Likely audreyinc image substrates worth processing (pending Dan/Audrey-confirmed inventory):
| Substrate | What L1 extracts | What L2 normalizes | Downstream queries |
|---|---|---|---|
| Vendor / supplier invoices | vendor, date, line items, totals | canonical supplier names, fabric/material/component categories, unit costs | “Cost per yard of cotton across mills · year over year” |
| Trade-show / wholesale order forms | customer, date, SKUs, quantities | canonical customer names + customer territory + product category | “Boutiques in NY ordering X over time” |
| Production / pattern notes (handwritten) | style ID, sizing, fit notes, sample iterations | canonical style code, season, collection | “All fit revisions for style #423” |
| Customer / press contact cards (trade shows) | name, brand, role, contact | merged-into-CRM canonical contacts | “Press contacts from Cologne 2024 we haven’t followed up with” |
| Wholesale / consignment statements | retailer, period, units sold, payout | retailer normalize + product joins | “Top retailers by units · sell-through rates” |
| Returns / RMA notes (handwritten) | order#, reason, condition | canonical reason categories | “Top return reasons by style · year” |
| Photoshoot logs | shoot date, photographer, location, garments | canonical garment SKUs | “Which styles have lookbook coverage” |
| Archived paper sales records pre-Shopify | every order line | normalized SKUs | “Pre-2015 catalog reconstruction for archive” |
This connects to existing audreyinc work in memory:
parked_sketch_shopify_full_lifecycle_2026-05-23.md— Shopify side of the audreyinc surface; vision-OCR feeds the pre/parallel-Shopify paper trail into the same substratefeedback_audrey_eras_few_clicks_deep.md— archive eras snapshot project; OCR of physical archive feeds the same era-by-era narrativefeedback_email_ingest_pattern_extends_to_ebay.md— sibling extraction pattern for digital substrates; vision-OCR is the analog-document counterpart
Vehicle receipts — validation scope only
The 138-receipt run above was the proof-of-mechanism. The actual vehicle-side work (cleanup, charting on pa.gf.cx/vehicles/) only proceeds if a specific pa question lands:
- Selling a vehicle (need maintenance history packet)
- Insurance review window
- “What did the LR4 cost per mile in 2024?” or sibling question
- Kitchen-reno / claim-packet build needs the receipt substrate
Resume / build trigger
Status: PARKED post-validation 2026-05-24. Sample run proved the mechanism works at acceptable quality and cost on vehicle receipts. Wait condition before unparking:
- audreyinc data substrates inventoried — Dan/Audrey identify which boxes of paper/scanned material are worth processing first
- A specific audreyinc question that needs the substrate (“trade-show contacts from 2024 we never followed up with”, “wholesale sell-through by retailer”, “vendor cost per fabric category”)

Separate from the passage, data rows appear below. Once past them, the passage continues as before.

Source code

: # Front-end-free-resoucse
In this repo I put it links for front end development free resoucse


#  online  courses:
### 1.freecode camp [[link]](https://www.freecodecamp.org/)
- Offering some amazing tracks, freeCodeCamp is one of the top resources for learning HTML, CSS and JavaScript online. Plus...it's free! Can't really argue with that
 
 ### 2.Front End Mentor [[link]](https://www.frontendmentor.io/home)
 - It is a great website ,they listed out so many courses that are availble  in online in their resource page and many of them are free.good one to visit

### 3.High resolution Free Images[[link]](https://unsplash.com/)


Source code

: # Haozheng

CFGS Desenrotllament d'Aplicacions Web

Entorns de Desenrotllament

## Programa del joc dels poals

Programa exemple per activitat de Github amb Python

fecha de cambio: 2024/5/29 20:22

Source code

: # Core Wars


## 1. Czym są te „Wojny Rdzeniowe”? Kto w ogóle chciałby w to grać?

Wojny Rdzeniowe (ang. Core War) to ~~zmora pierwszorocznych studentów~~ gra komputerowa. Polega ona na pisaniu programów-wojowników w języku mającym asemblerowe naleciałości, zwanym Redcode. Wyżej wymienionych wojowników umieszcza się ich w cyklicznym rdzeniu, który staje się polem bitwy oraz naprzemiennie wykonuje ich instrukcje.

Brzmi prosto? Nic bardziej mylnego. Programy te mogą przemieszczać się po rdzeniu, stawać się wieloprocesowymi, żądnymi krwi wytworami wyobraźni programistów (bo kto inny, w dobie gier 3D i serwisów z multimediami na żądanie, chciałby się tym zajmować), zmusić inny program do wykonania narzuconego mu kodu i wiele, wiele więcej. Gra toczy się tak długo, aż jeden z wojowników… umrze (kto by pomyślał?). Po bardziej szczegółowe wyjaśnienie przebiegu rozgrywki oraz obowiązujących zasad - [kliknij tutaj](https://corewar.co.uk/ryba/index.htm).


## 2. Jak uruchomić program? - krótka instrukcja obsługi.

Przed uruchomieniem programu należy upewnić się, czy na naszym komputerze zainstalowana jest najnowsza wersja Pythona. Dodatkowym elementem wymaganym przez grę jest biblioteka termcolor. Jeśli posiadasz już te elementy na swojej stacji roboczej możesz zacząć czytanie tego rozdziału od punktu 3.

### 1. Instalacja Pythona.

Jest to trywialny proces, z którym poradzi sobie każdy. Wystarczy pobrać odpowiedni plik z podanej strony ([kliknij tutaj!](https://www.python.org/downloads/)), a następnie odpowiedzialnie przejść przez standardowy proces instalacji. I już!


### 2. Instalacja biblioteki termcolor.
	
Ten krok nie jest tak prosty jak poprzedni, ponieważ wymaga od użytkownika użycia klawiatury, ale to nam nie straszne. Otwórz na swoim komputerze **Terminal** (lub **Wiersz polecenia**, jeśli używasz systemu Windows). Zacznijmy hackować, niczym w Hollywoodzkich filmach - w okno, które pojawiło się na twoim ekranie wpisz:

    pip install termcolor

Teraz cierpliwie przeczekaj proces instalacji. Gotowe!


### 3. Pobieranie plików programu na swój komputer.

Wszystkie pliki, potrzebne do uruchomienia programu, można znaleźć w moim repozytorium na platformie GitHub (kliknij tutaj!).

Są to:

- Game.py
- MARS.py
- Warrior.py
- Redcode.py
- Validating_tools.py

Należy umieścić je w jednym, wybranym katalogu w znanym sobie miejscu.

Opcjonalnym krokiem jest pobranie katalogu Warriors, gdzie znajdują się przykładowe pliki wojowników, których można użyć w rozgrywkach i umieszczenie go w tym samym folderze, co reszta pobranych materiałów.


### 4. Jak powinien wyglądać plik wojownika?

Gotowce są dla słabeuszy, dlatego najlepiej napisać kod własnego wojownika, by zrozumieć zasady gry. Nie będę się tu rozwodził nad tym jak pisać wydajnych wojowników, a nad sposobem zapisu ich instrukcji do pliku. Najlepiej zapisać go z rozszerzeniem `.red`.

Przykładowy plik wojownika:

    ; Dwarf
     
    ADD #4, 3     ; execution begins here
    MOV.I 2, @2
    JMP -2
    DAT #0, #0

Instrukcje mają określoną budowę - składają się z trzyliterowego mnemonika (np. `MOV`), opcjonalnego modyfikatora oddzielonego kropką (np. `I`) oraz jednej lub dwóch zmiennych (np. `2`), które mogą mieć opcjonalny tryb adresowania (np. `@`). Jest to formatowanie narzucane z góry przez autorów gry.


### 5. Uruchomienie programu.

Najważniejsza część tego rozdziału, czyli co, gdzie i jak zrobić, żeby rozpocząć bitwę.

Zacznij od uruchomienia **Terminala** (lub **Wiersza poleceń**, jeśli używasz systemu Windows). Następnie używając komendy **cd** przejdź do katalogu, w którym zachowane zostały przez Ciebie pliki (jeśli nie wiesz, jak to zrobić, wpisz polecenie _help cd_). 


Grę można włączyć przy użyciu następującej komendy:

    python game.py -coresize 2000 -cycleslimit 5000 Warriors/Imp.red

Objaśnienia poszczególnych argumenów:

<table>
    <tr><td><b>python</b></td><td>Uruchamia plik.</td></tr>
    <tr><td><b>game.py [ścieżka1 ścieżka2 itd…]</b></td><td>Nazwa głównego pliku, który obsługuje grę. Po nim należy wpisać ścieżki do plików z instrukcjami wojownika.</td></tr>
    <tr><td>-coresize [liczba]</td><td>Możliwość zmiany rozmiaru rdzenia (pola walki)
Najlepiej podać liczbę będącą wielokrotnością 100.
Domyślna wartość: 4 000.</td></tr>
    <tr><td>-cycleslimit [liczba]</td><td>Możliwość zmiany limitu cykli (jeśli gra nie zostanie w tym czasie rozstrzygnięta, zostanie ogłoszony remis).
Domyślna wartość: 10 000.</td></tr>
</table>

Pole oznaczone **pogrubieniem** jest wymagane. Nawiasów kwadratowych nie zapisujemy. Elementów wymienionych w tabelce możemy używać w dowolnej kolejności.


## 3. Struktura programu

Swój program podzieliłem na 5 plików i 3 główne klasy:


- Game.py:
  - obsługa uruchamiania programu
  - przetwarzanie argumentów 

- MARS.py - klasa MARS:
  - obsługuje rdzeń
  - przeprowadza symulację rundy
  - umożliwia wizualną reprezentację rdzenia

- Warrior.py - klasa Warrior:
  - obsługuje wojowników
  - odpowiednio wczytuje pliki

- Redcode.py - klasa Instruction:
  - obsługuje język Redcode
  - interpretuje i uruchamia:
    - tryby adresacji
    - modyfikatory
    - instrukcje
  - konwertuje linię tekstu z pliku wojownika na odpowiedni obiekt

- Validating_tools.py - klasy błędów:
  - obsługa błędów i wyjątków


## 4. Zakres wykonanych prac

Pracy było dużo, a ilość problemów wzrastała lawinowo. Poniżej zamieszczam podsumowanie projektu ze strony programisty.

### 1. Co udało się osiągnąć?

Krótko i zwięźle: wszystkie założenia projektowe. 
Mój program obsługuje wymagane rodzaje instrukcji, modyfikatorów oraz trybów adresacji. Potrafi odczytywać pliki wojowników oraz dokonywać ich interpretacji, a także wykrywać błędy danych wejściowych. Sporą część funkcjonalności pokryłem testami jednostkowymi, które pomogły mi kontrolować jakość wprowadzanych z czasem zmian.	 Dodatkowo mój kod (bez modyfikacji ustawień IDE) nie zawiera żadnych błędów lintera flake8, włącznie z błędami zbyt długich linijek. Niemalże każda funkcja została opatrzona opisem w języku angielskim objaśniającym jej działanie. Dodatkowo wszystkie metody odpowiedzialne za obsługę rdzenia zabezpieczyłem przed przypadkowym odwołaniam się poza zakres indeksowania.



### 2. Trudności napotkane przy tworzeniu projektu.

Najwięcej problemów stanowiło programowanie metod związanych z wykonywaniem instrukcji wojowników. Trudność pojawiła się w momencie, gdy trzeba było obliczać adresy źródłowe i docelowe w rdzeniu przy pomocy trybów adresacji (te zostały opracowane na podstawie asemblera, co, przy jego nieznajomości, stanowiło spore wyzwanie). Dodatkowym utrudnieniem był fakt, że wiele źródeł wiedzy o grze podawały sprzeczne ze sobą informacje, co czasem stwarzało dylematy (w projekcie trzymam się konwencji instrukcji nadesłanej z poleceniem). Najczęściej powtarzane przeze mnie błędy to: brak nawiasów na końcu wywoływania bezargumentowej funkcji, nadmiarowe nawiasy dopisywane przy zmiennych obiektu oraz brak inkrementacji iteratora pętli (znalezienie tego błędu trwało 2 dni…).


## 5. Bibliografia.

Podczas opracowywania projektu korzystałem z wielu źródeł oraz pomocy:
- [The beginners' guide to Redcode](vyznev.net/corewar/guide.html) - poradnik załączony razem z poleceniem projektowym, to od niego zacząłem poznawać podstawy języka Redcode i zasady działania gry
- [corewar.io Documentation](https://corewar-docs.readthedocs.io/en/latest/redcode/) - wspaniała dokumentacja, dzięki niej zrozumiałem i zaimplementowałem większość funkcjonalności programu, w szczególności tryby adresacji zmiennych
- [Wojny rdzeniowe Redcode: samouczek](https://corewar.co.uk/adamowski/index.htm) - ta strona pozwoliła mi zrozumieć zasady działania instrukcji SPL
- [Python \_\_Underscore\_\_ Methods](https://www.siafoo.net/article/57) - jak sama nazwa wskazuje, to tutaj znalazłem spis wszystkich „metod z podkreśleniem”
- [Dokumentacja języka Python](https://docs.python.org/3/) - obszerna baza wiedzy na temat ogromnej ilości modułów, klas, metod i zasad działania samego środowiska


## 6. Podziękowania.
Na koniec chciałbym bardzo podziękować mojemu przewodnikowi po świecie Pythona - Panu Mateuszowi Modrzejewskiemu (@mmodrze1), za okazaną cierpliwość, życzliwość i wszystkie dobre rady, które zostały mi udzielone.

- pa-side trigger (insurance / sell / claim) as above
When unparked for audreyinc: scope and cost depend on inventory size + which substrates (vendor invoices alone is a different size than full archive). The pipeline pattern (filter → preprocess → vision L1 → optional L2 → query) is the same; the per-substrate cost scales with image count.
The aphorism
The data isn’t missing. It’s just inside the image. Vision-LLM is the can-opener. The second pass is the categorizer that turns the can’s contents into ingredients.